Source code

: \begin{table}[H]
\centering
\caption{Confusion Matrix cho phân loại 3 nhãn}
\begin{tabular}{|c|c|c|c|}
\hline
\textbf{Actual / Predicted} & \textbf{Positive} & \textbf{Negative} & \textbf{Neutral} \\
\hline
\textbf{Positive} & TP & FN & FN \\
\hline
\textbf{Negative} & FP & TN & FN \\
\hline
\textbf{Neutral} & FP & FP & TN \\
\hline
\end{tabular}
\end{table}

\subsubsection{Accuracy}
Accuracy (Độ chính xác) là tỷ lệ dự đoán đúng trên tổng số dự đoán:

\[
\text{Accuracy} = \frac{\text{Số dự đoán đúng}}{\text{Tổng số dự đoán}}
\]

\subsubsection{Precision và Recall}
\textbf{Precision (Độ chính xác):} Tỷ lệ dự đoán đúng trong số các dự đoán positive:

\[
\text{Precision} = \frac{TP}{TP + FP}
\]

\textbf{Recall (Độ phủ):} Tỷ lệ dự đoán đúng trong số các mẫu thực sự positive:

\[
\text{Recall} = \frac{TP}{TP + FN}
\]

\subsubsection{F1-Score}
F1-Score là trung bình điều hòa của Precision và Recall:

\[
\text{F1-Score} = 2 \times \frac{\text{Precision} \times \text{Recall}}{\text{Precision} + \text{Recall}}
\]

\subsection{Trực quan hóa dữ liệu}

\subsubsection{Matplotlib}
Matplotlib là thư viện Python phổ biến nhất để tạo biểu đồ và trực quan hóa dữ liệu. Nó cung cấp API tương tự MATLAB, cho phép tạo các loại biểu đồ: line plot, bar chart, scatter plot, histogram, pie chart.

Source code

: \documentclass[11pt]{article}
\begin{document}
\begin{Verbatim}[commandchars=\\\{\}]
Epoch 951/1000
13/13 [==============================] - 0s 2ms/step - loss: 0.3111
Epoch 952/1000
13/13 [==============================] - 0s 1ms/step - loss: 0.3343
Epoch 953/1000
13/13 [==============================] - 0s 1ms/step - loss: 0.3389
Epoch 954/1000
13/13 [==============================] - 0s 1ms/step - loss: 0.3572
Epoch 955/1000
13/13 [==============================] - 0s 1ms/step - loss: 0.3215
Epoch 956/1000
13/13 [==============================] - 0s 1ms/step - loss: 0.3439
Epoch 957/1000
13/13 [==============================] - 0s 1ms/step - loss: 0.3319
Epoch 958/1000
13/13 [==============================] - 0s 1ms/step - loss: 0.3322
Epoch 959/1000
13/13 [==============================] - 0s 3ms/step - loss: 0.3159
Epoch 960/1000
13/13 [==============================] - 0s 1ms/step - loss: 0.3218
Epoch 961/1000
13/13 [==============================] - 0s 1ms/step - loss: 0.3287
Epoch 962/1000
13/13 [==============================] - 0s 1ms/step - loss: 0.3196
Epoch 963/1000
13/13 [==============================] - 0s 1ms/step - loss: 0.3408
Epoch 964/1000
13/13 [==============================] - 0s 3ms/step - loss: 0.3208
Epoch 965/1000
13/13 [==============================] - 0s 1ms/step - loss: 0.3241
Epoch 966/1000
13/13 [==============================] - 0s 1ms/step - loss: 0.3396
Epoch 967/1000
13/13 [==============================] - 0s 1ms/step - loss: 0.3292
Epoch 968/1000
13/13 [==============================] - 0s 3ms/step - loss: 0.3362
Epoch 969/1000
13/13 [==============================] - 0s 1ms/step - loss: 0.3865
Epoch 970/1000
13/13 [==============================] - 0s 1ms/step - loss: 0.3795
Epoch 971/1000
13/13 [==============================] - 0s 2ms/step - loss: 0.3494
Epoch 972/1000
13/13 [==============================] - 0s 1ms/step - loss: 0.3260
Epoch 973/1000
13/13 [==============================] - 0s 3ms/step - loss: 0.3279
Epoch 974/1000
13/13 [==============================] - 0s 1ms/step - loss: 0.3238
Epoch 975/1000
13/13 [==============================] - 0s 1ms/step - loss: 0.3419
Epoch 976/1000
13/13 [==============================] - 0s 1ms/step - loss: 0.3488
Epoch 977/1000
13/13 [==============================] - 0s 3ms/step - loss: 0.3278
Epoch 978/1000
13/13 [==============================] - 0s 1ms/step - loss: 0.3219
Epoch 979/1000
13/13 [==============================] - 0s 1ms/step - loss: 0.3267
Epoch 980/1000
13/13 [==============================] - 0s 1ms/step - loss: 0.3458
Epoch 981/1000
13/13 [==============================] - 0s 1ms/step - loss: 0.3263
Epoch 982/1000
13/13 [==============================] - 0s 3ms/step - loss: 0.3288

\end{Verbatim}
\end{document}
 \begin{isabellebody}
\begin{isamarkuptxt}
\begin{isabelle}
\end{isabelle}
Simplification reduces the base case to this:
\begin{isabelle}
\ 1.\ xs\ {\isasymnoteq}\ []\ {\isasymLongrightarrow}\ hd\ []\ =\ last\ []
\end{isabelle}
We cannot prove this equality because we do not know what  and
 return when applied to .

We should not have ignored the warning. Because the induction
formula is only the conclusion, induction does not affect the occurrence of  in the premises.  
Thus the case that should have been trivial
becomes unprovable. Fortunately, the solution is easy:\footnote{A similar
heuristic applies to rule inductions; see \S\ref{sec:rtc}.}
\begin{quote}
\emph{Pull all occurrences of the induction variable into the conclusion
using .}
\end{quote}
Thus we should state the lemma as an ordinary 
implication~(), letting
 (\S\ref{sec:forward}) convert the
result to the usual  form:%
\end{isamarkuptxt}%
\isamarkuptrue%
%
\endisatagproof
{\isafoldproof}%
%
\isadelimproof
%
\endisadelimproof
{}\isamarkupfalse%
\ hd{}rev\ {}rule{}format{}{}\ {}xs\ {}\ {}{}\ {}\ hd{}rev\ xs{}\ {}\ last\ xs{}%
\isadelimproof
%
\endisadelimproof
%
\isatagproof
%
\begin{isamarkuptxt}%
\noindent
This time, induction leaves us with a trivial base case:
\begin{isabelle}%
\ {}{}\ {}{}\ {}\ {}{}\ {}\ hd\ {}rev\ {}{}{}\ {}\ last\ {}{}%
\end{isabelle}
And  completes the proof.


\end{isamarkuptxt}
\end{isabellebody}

INSTRUCTIONS FOR THE TASK
Your output must be the lines of the material above, from the first through the line that contains "Epoch 956/1000", copied exactly. Include both endpoints and nothing else.

WRITTEN REPLY
Source code

: \begin{table}[H]
\centering
\caption{Confusion Matrix cho phân loại 3 nhãn}
\begin{tabular}{|c|c|c|c|}
\hline
\textbf{Actual / Predicted} & \textbf{Positive} & \textbf{Negative} & \textbf{Neutral} \\
\hline
\textbf{Positive} & TP & FN & FN \\
\hline
\textbf{Negative} & FP & TN & FN \\
\hline
\textbf{Neutral} & FP & FP & TN \\
\hline
\end{tabular}
\end{table}

\subsubsection{Accuracy}
Accuracy (Độ chính xác) là tỷ lệ dự đoán đúng trên tổng số dự đoán:

\[
\text{Accuracy} = \frac{\text{Số dự đoán đúng}}{\text{Tổng số dự đoán}}
\]

\subsubsection{Precision và Recall}
\textbf{Precision (Độ chính xác):} Tỷ lệ dự đoán đúng trong số các dự đoán positive:

\[
\text{Precision} = \frac{TP}{TP + FP}
\]

\textbf{Recall (Độ phủ):} Tỷ lệ dự đoán đúng trong số các mẫu thực sự positive:

\[
\text{Recall} = \frac{TP}{TP + FN}
\]

\subsubsection{F1-Score}
F1-Score là trung bình điều hòa của Precision và Recall:

\[
\text{F1-Score} = 2 \times \frac{\text{Precision} \times \text{Recall}}{\text{Precision} + \text{Recall}}
\]

\subsection{Trực quan hóa dữ liệu}

\subsubsection{Matplotlib}
Matplotlib là thư viện Python phổ biến nhất để tạo biểu đồ và trực quan hóa dữ liệu. Nó cung cấp API tương tự MATLAB, cho phép tạo các loại biểu đồ: line plot, bar chart, scatter plot, histogram, pie chart.

Source code

: \documentclass[11pt]{article}
\begin{document}
\begin{Verbatim}[commandchars=\\\{\}]
Epoch 951/1000
13/13 [==============================] - 0s 2ms/step - loss: 0.3111
Epoch 952/1000
13/13 [==============================] - 0s 1ms/step - loss: 0.3343
Epoch 953/1000
13/13 [==============================] - 0s 1ms/step - loss: 0.3389
Epoch 954/1000
13/13 [==============================] - 0s 1ms/step - loss: 0.3572
Epoch 955/1000
13/13 [==============================] - 0s 1ms/step - loss: 0.3215
Epoch 956/1000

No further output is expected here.